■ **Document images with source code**
- Opening Delimiter -
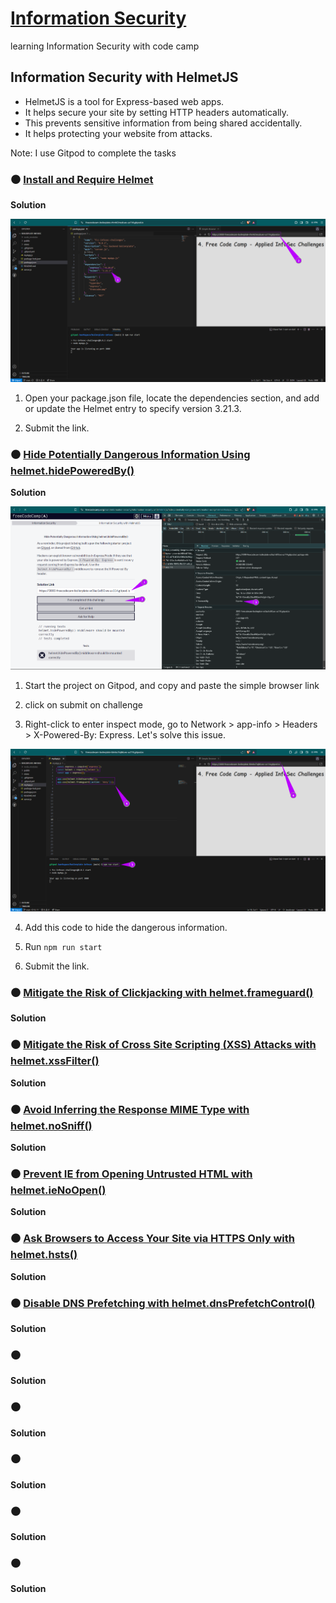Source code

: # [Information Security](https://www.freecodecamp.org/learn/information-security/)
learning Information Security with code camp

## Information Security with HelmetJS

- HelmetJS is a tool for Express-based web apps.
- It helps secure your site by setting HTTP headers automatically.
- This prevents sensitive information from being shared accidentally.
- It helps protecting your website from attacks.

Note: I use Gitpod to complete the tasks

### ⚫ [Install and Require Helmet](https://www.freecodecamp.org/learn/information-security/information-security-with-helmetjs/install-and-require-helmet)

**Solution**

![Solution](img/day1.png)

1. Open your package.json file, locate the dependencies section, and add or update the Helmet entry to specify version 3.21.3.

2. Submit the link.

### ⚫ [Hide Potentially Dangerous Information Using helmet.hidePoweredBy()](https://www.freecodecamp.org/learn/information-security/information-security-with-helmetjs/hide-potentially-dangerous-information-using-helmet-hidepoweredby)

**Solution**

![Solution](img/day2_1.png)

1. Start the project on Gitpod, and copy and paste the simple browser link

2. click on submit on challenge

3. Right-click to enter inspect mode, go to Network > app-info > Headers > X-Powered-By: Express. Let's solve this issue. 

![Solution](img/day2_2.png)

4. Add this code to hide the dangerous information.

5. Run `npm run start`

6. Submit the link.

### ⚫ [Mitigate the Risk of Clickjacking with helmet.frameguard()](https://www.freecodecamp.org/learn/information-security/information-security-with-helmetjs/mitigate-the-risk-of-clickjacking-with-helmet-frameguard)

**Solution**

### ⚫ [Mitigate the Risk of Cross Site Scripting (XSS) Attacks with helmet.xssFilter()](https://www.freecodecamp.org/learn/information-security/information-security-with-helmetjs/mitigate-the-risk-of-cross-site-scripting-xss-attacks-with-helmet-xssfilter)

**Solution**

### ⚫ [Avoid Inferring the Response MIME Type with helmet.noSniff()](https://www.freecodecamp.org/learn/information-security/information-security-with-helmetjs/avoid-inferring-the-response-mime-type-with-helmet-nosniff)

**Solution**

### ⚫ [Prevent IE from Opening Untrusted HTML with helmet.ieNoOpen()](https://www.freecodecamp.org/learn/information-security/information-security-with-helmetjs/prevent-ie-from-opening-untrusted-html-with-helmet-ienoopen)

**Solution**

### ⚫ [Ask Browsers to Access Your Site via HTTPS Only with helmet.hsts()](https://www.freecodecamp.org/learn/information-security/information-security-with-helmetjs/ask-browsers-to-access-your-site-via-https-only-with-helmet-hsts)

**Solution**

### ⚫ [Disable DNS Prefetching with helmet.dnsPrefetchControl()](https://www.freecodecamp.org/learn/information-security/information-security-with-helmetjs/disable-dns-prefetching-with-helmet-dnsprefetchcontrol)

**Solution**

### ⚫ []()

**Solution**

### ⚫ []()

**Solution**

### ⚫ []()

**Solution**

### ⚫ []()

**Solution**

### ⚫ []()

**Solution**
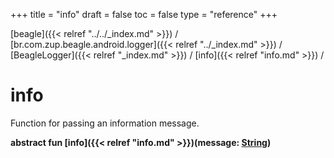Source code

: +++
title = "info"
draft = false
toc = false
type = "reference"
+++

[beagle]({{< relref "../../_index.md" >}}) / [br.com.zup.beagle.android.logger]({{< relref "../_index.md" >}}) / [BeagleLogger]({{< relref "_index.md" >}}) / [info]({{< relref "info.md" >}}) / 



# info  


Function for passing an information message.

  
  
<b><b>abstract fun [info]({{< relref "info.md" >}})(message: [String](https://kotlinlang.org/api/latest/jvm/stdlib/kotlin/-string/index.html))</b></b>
- Closing Delimiter -
■ **Your task**
Respond with one number, namely the count of lines in the entries above that hold the word "from".

■ **Result for this task**
3